The agreement was controversial not only in the Israeli government, but also within Adenauer's cabinet. After the first two months of negotiations, there was disagreement above all about the amount of an offer to Israel. The head of the German delegation, Franz Böhm, was in favor of accepting the DM 3 billion demand from Israel. Immediately after the discussions, with the Negotiations on the verge of breaking down, Franz Böhm and his representative Otto Küster announced their resignations. Franz Böhm withdrew his resignation a few days later on the advice of Adenauer and submitted a new suggestion.

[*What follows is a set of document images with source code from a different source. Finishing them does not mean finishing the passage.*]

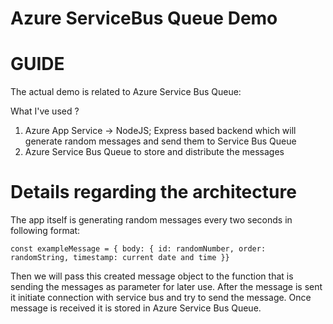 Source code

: # Azure ServiceBus Queue Demo





# GUIDE

The actual demo is related to Azure Service Bus Queue:

What I've used ? 

1. Azure App Service -> NodeJS; Express based backend which will generate random messages and send them to Service Bus Queue
2. Azure Service Bus Queue to store and distribute the messages



# Details regarding the architecture

The app itself is generating random messages every two seconds in following format:

`const exampleMessage = { body: { id: randomNumber, order: randomString, timestamp: current date and time }}`

Then we will pass this created message object to the function that is sending the messages as parameter for later use. After the message is sent it initiate connection with service bus and try to send the message. Once message is received it is stored in Azure Service Bus Queue. 
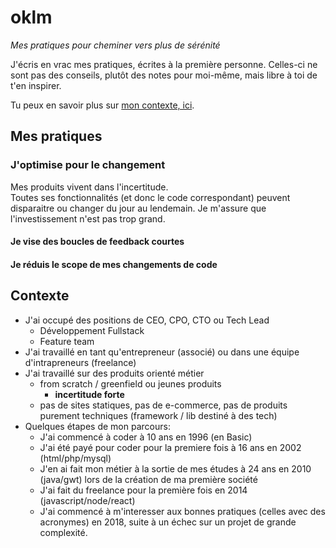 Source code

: # oklm
*Mes pratiques pour cheminer vers plus de sérénité*

J'écris en vrac mes pratiques, écrites à la première personne.  Celles-ci ne sont pas des conseils, plutôt des notes pour moi-même, mais libre à toi de t'en inspirer.

Tu peux en savoir plus sur [mon contexte, ici](#contexte).

## Mes pratiques

### J'optimise pour le changement
Mes produits vivent dans l'incertitude.  
Toutes ses fonctionnalités (et donc le code correspondant) peuvent disparaitre ou changer du jour au lendemain. Je m'assure que l'investissement n'est pas trop grand.

#### Je vise des boucles de feedback courtes


#### Je réduis le scope de mes changements de code


## Contexte
- J'ai occupé des positions de CEO, CPO, CTO ou Tech Lead
  - Développement Fullstack
  - Feature team
- J'ai travaillé en tant qu'entrepreneur (associé) ou dans une équipe d'intrapreneurs (freelance)
- J'ai travaillé sur des produits orienté métier
  - from scratch / greenfield ou jeunes produits
     - **incertitude forte**
  - pas de sites statiques, pas de e-commerce, pas de produits purement techniques (framework / lib destiné à des tech)
- Quelques étapes de mon parcours:
  - J'ai commencé à coder à 10 ans en 1996 (en Basic)
  - J'ai été payé pour coder pour la premiere fois à 16 ans en 2002 (html/php/mysql)
  - J'en ai fait mon métier à la sortie de mes études à 24 ans en 2010 (java/gwt) lors de la création de ma première société
  - J'ai fait du freelance pour la première fois en 2014 (javascript/node/react)
  - J'ai commencé à m'interesser aux bonnes pratiques (celles avec des acronymes) en 2018, suite à un échec sur un projet de grande complexité.

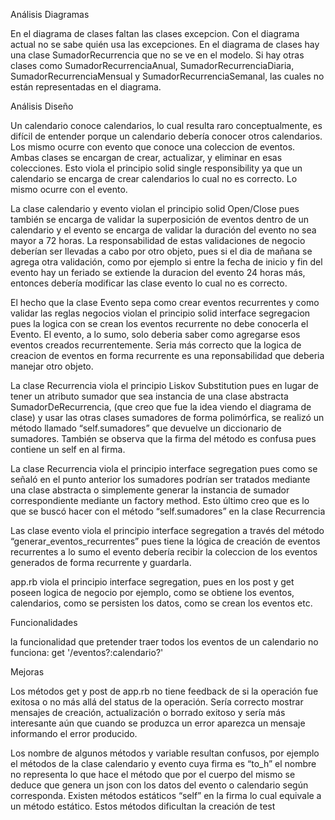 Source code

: Análisis Diagramas
 
En el diagrama de clases faltan las clases excepcion. Con el diagrama actual no se sabe quién usa las excepciones. 
En el diagrama de clases hay una clase SumadorRecurrencia que no se ve en el modelo. Si hay otras clases como SumadorRecurrenciaAnual, SumadorRecurrenciaDiaria, SumadorRecurrenciaMensual y SumadorRecurrenciaSemanal, las cuales no están representadas en el diagrama. 
 
Análisis Diseño
 
Un calendario conoce calendarios, lo cual resulta raro conceptualmente, es difícil de entender porque un calendario debería conocer otros calendarios. Los mismo ocurre con evento que conoce una coleccion de eventos. Ambas clases se encargan de crear, actualizar, y eliminar en esas colecciones. 
Esto viola el principio solid single responsibility ya que un calendario se encarga de crear calendarios lo cual no es correcto. Lo mismo ocurre con el evento.
 
La clase calendario y evento violan el principio solid Open/Close pues también se encarga de validar la superposición de eventos dentro de un calendario y el evento se encarga de validar la duración del evento no sea mayor a 72 horas. La responsabilidad de estas validaciones de negocio deberían ser llevadas a cabo por otro objeto, pues si el dia de mañana se agrega otra validación, como por ejemplo si entre la fecha de inicio y fin del evento hay un feriado se extiende la duracion del evento 24 horas más, entonces debería modificar las clase evento lo cual no es correcto.

El hecho que la clase Evento sepa como crear eventos recurrentes y como validar las reglas negocios violan el principio solid interface segregacion pues la logica con se crean los eventos recurrente no debe conocerla el Evento. El evento, a lo sumo, solo deberia saber como agregarse esos eventos creados recurrentemente. Seria más correcto que la logica de creacion de eventos en forma recurrente es una reponsabilidad que deberia manejar otro objeto.
 
La clase Recurrencia viola el principio Liskov Substitution pues en lugar de tener un atributo sumador que sea instancia de una clase abstracta SumadorDeRecurrencia, (que creo que fue la idea viendo el diagrama de clase) y usar las otras clases sumadores de forma polimórfica, se realizó un método llamado “self.sumadores” que devuelve un diccionario de sumadores. También se observa que la firma del método es confusa pues contiene un self en al firma.
 
La clase Recurrencia viola el principio interface segregation pues como se señaló en el punto anterior los sumadores podrían ser tratados mediante una clase abstracta o simplemente generar la instancia de sumador correspondiente mediante un factory method. Esto último creo que es lo que se buscó hacer con el método “self.sumadores” en la clase Recurrencia
 
Las clase evento viola el principio interface segregation a través del método “generar_eventos_recurrentes” pues tiene la lógica de creación de eventos recurrentes a lo sumo el evento debería recibir la coleccion de los eventos generados de forma recurrente y guardarla.

app.rb viola el principio interface segregation, pues en los post y get poseen logica de negocio por ejemplo, como se obtiene los eventos, calendarios, como se persisten los datos, como se crean los eventos etc.

Funcionalidades

la funcionalidad que pretender traer todos los eventos de un calendario no funciona: get '/eventos?:calendario?'
 
Mejoras

Los métodos get y post de app.rb no tiene feedback de si la operación fue exitosa o no más allá del status de la operación. Sería correcto mostrar mensajes de creación, actualización o borrado exitoso y sería más interesante aún que cuando se produzca un error aparezca un mensaje informando el error producido.
 
Los nombre de algunos métodos y variable resultan confusos, por ejemplo el métodos de la clase calendario y evento cuya firma es “to_h” el nombre no representa lo que hace el método que por el cuerpo del mismo se deduce que genera un json con los datos del evento o calendario según corresponda. 
Existen métodos estáticos “self” en la firma lo cual equivale a un método estático. Estos métodos dificultan la creación de test
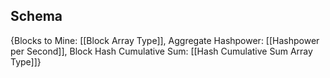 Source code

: ## Schema

{Blocks to Mine: [[Block Array Type]],
Aggregate Hashpower: [[Hashpower per Second]],
Block Hash Cumulative Sum: [[Hash Cumulative Sum Array Type]]}
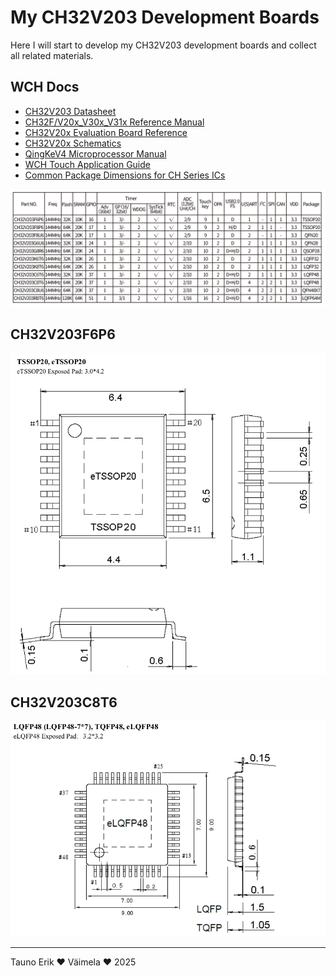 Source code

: # My CH32V203 Development Boards

Here I will start to develop my CH32V203 development boards and collect all related materials.

## WCH Docs

- [CH32V203 Datasheet](doc/CH32V203DS0.PDF)
- [CH32F/V20x_V30x_V31x Reference Manual](doc/CH32FV2x_V3xRM.PDF)
- [CH32V20x Evaluation Board Reference](doc/CH32V20x_Evaluation_Board_Reference-EN.pdf)
- [CH32V20x Schematics](doc/CH32V20xSCH.pdf)
- [QingKeV4 Microprocessor Manual](doc/QingKeV4_Processor_Manual.PDF)
- [WCH Touch Application Guide](doc/WCH_TouchApplicationGuide.PDF)
- [Common Package Dimensions for CH Series ICs](doc/PACKAGE.PDF)

![](doc/Product_Selection_Guide.jpg)

## CH32V203F6P6

![TSSOP20](img/TSSOP20.png)

## CH32V203C8T6

![LQFP48](img/LQFP48.png)

_______________
Tauno Erik ♥ Väimela ♥ 2025
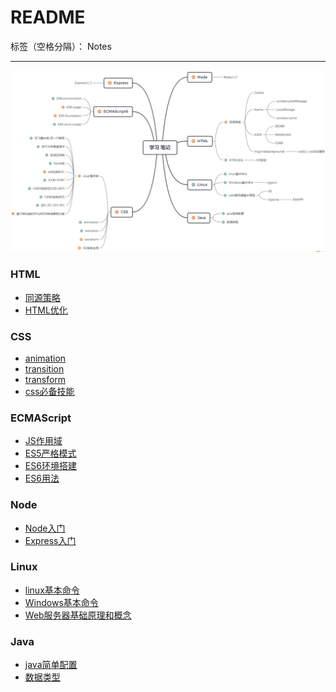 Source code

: ﻿# README

标签（空格分隔）： Notes

---
![思维导图](https://raw.githubusercontent.com/rel-start/Notes/picture/picture/notes.png)

### HTML
- [同源策略](https://github.com/rel-start/Notes/blob/master/HTML/Homologous%20Policy(continue...).md)
- [HTML优化](https://github.com/rel-start/Notes/blob/master/HTML/html%20optimization.md)

### CSS
- [animation](https://github.com/rel-start/Notes/blob/master/CSS/animation.md)
- [transition](https://github.com/rel-start/Notes/blob/master/CSS/transition.md)
- [transform](https://github.com/rel-start/Notes/blob/master/CSS/transform.md)
- [css必备技能](https://github.com/rel-start/Notes/blob/master/CSS/Essential%20skills.md)

### ECMAScript
- [JS作用域](https://github.com/rel-start/Notes/blob/master/ECMAScript/Scope%20of%20JS.md)
- [ES5严格模式](https://github.com/rel-start/Notes/blob/master/ECMAScript/ES5%20strict%20model.md)
- [ES6环境搭建](https://github.com/rel-start/Notes/blob/master/ECMAScript/ES6%20Environment.md)
- [ES6用法](https://github.com/rel-start/Notes/blob/master/ECMAScript/ES6%20usage.md)

### Node
- [Node入门](https://github.com/rel-start/Notes/blob/master/Node/Introduction%20to%20Node.md)
- [Express入门](https://github.com/rel-start/Notes/blob/master/Node/Introduction%20to%20Express.md)

### Linux
- [linux基本命令](https://github.com/rel-start/Notes/blob/master/Linux/Linux%20command.md)
- [Windows基本命令](https://github.com/rel-start/Notes/blob/master/Linux/Windows%20command.md)
- [Web服务器基础原理和概念](https://github.com/rel-start/Notes/blob/master/Linux/Web%20server.md)

### Java
- [java简单配置](https://github.com/rel-start/Notes/blob/master/Java/Java%20config.md)
- [数据类型](https://github.com/rel-start/Notes/blob/master/Java/Java%20data%20type.md)



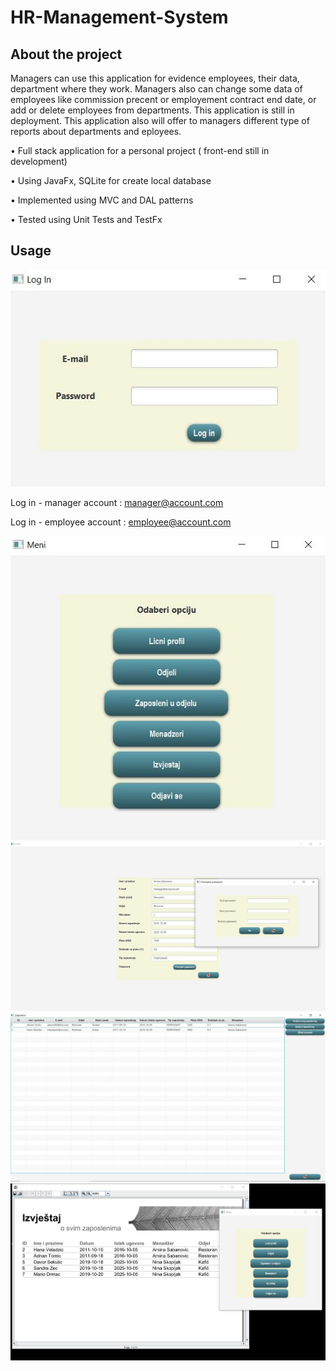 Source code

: # HR-Management-System

## About the project

 Managers can use this application for evidence employees, their data, department where they work. Managers also can change some data of employees like commission precent or employement contract end date, or add or delete employees from departments.
This application is still in deployment. This application also will offer to managers different type of reports about departments and eployees. 

• Full stack application for a personal project ( front-end still in development)

• Using JavaFx, SQLite for create local database

• Implemented using MVC and DAL patterns

• Tested using Unit Tests and TestFx

## Usage
![Test image 1](https://github.com/asabanovic6/HR-Management-System/blob/master/resources/Interface/logIn.jpg)

Log in - manager account : manager@account.com

Log in - employee account : employee@account.com

![Test image 2](https://github.com/asabanovic6/HR-Management-System/blob/master/resources/Interface/Menu.jpg)
![Test image 3](https://github.com/asabanovic6/HR-Management-System/blob/master/resources/Interface/Profile.jpg)
![Test image 4](https://github.com/asabanovic6/HR-Management-System/blob/master/resources/Interface/Employees.jpg)
![Test image 4](https://github.com/asabanovic6/HR-Management-System/blob/master/resources/Interface/Report.jpg)

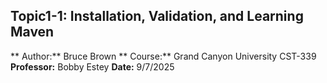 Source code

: ## Topic1-1: Installation, Validation, and Learning Maven
** Author:** Bruce Brown
** Course:** Grand Canyon University CST-339
**Professor:** Bobby Estey
**Date:** 9/7/2025
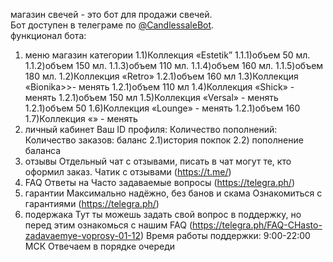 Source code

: магазин свечей - это бот для продажи свечей.\
Бот доступен в телеграме по [@CandlessaleBot](https://t.me/CandlessaleBot "Магазин Свечей").  
функционал бота:
1) меню магазин
    категории
    1.1)Коллекция «Estetik” 
    1.1.1)объем 50 мл. 
    1.1.2)объем 150 мл. 
    1.1.3)объем 110 мл. 
    1.1.4)объем 160 мл. 
    1.1.5)объем 180 мл. 
    1.2)Коллекция «Retro»
    1.2.1)объем 160 мл
    1.3)Коллекция «Bionika>>- менять
    1.2.1)объем 110 мл
    1.4)Коллекция «Shick» - менять
    1.2.1)объем 150 мл
    1.5)Коллекция «Versal» - менять
    1.2.1)объем 50
    1.6)Коллекция «Lounge» - менять
    1.2.1)объем 160
    1.7)Коллекция «» - менять
2) личный кабинет
    Ваш ID профиля:
    Количество пополнений: 
    Количество заказов:
    баланс 
    2.1)история покпок
    2.2) пополнение баланса 
3) отзывы
    Отдельный чат с отзывами, писать в чат могут те, кто оформил заказ.
    Чатик с отзывами (https://t.me/)
4) FAQ
    Ответы на Часто задаваемые вопросы (https://telegra.ph/)
5) гарантии
    Максимально надёжно, без банов и скама
    Ознакомиться с гарантиями (https://telegra.ph/)
6) подержака
    Тут ты можешь задать свой вопрос в поддержку, но перед этим ознакомься с нашим FAQ (https://telegra.ph/FAQ-CHasto-zadavaemye-voprosy-01-12)
    Время работы поддержки: 9:00-22:00 МСК
    Отвечаем в порядке очереди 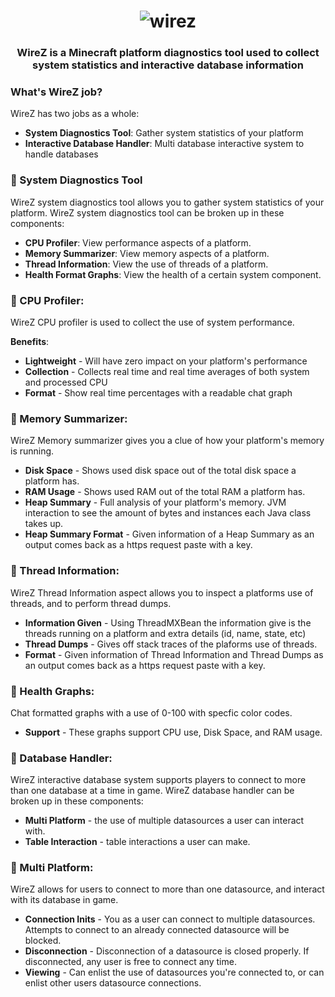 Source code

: <h1 align="center">
	<img
		alt="wirez"
		src="https://i.postimg.cc/yxhZZWT8/image-2022-02-18-164450.png">
</h1>

<h3 align="center">
  WireZ is a Minecraft platform diagnostics tool used to collect system statistics and interactive database information
</h3>

### What's WireZ job?
WireZ has two jobs as a whole:

* **System Diagnostics Tool**: Gather system statistics of your platform
* **Interactive Database Handler**: Multi database interactive system to handle databases

### :electric_plug: System Diagnostics Tool

WireZ system diagnostics tool allows you to gather system statistics of your platform. WireZ system diagnostics tool can be broken up in these components:

* **CPU Profiler**: View performance aspects of a platform.
* **Memory Summarizer**: View memory aspects of a platform.
* **Thread Information**: View the use of threads of a platform.
* **Health Format Graphs**: View the health of a certain system component.

### :electric_plug: CPU Profiler:

WireZ CPU profiler is used to collect the use of system performance.

**Benefits**:

* **Lightweight** - Will have zero impact on your platform's performance
* **Collection** - Collects real time and real time averages of both system and processed CPU
* **Format** - Show real time percentages with a readable chat graph

### 🔌 Memory Summarizer:

WireZ Memory summarizer gives you a clue of how your platform's memory is running.

* **Disk Space** - Shows used disk space out of the total disk space a platform has. 
* **RAM Usage** - Shows used RAM out of the total RAM a platform has.  
* **Heap Summary** - Full analysis of your platform's memory. JVM interaction to see the amount of bytes and instances each Java class takes up.
* **Heap Summary Format** - Given information of a Heap Summary as an output comes back as a https request paste with a key. 

### 🔌 Thread Information: 

WireZ Thread Information aspect allows you to inspect a platforms use of threads, and to perform thread dumps.

* **Information Given** - Using ThreadMXBean the information give is the threads running on a platform and extra details (id, name, state, etc)
* **Thread Dumps** - Gives off stack traces of the plaforms use of threads.
* **Format** - Given information of Thread Information and Thread Dumps as an output comes back as a https request paste with a key. 

### 🔌 Health Graphs:

Chat formatted graphs with a use of 0-100 with specfic color codes.

* **Support** - These graphs support CPU use, Disk Space, and RAM usage. 

### 🔌 Database Handler:

WireZ interactive database system supports players to connect to more than one database at a time in game. WireZ database handler can be broken up in these components:

* **Multi Platform** - the use of multiple datasources a user can interact with.
* **Table Interaction** - table interactions a user can make. 

### 🔌 Multi Platform:

WireZ allows for users to connect to more than one datasource, and interact with its database in game.

* **Connection Inits** - You as a user can connect to multiple datasources. Attempts to connect to an already connected datasource will be blocked.
* **Disconnection** - Disconnection of a datasource is closed properly. If disconnected, any user is free to connect any time.
* **Viewing** - Can enlist the use of datasources you're connected to, or can enlist other users datasource connections.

Moreover, it was Finance Minister Fritz Schäffer, in particular, who both spoke out against the level of payments to the Jewish Claims Conference and, only a few days before the finalization of the planned agreement, formulated harsh criticism of it and saw the coverage of the budget in danger.
The agreement was signed on September 10, 1953, also on neutral ground in Luxembourg. When the treaty was ratified by the Federal Council in February 1953, only a narrow majority was obtained.
Six months after negotiations began, an agreement was reached. The Luxembourg Agreement acknowledged Israel's financial burden to settle Jewish refugees as a result of the crimes of National Socialism. The Federal Republic assured Israel of a global refund of DM 3 billion, to be paid over 14 years or in the form of goods and services.
In addition to the agreement on payments to Israel, the so-called Hague Protocols were signed with the Jewish Claims Conference. Under the 1st Hague Protocol, Germany undertook to initiate a legislative process for the restitution of property and individual compensation. In the 2nd Hague Protocol, the Federal Republic pledged payments of 450 million DM to the Jewish Claims Conference to support Jews living outside Israel.